A green mortgage drive could upgrade our leaky homes and slash household bills
With household bills soaring, those hit the hardest are families living in the leakiest homes. Green mortgages could combat the UK’s leaky homes and bring down household bills in the long-run.
Research shows that households living in homes with an Energy Performance Certificate (EPC) rating of D or worse will be paying an average of £470 per year more than homes rated EPC C or better. That’s more than the average annual UK water bill.
The UK has the oldest and least energy efficient housing stock in Europe, meaning tens of millions of households are particularly vulnerable to energy price rises. This is true in my constituency of Bath, which is less energy efficient than the national average, probably due to our Georgian townhouses and pre-war housing stock.
With no national, public-funded retrofit scheme, many homeowners are priced out of energy saving measures, leaving them stuck in costly, inefficient homes.
The government must consider all the tools it has to support struggling households
I know from speaking to my constituents that homeowners are looking for affordable alternatives to finance energy saving improvements, such as replacing draughty windows, upgrading heating systems, and installing loft insulations. For many, this could be green mortgages.
Following Barclays in 2018, many banks and building societies now offer discounted mortgages rates, cashback and/or free valuations for homeowners who either: purchase energy efficient properties or take on additional borrowing to fund upgrades in existing ones.
Whilst the number of green mortgage products has increased quickly over the past five years, they still only make up a small proportion of the UK’s £265bn mortgage market.
The government can drive this nascent green mortgage market in two ways. First, by financially incentivising energy saving improvements. The Liberal Democrats have long called for stamp duty to be graduated by the energy efficiency rating. The UK Green Building Society has similarly called for a land duty rebate to reward homeowners who make upgrades within the first two years.
Second, the government can drive demand for green mortgages through improving consumer awareness. Here, the government can streamline the process from loan to retrofit by providing consumers - via mortgage lenders - with lists of accredited retrofit professionals by region, as well as a breakdown of the different energy efficiency measures available to households by average installation cost and projected energy bill savings. This would help empower consumers to make the best decision for their home.
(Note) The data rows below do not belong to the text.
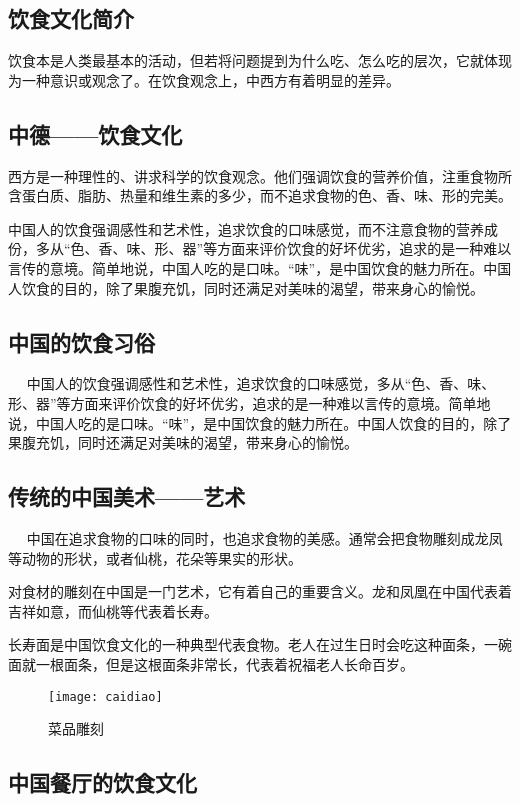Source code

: \subsection{饮食文化简介}
    饮食本是人类最基本的活动，但若将问题提到为什么吃、怎么吃的层次，它就体现为一种意识或观念了。在饮食观念上，中西方有着明显的差异。

\subsection{中德——饮食文化}
    西方是一种理性的、讲求科学的饮食观念。他们强调饮食的营养价值，注重食物所含蛋白质、脂肪、热量和维生素的多少，而不追求食物的色、香、味、形的完美。 

    中国人的饮食强调感性和艺术性，追求饮食的口味感觉，而不注意食物的营养成份，多从“色、香、味、形、器”等方面来评价饮食的好坏优劣，追求的是一种难以言传的意境。简单地说，中国人吃的是口味。“味”，是中国饮食的魅力所在。中国人饮食的目的，除了果腹充饥，同时还满足对美味的渴望，带来身心的愉悦。

\subsection{中国的饮食习俗}
    中国人的饮食强调感性和艺术性，追求饮食的口味感觉，多从“色、香、味、形、器”等方面来评价饮食的好坏优劣，追求的是一种难以言传的意境。简单地说，中国人吃的是口味。“味”，是中国饮食的魅力所在。中国人饮食的目的，除了果腹充饥，同时还满足对美味的渴望，带来身心的愉悦。

\subsection{传统的中国美术——艺术}
    中国在追求食物的口味的同时，也追求食物的美感。通常会把食物雕刻成龙凤等动物的形状，或者仙桃，花朵等果实的形状。

    对食材的雕刻在中国是一门艺术，它有着自己的重要含义。龙和凤凰在中国代表着吉祥如意，而仙桃等代表着长寿。 

    长寿面是中国饮食文化的一种典型代表食物。老人在过生日时会吃这种面条，一碗面就一根面条，但是这根面条非常长，代表着祝福老人长命百岁。 

    \begin{figure}[htb]
        \centering
        \texttt{[image: caidiao]}
        \caption{菜品雕刻}
    \end{figure}

\subsection{中国餐厅的饮食文化}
Bath is one area which would particularly benefit from a green mortgage drive. Not only does Bath have a high proportion of homeowners, who either own outright or with a mortgage, but data shows that only 40 per cent of homes in the local authority of Bath and North East Somerset have an EPC rating of C or above. This is far below the 53 per cent average for England and Wales. Green mortgages would help to release the private capital tied up in homes, which can then be reinvested into energy saving measures.
With energy bills set to rise even further in Autumn, the government must consider all the tools it has to support struggling households. Green mortgages must be utilised to help families upgrade the energy efficiency of their homes: reducing bills, improving comfort and slashing emissions.
Wera Hobhouse is the Liberal Democrat MP for Bath.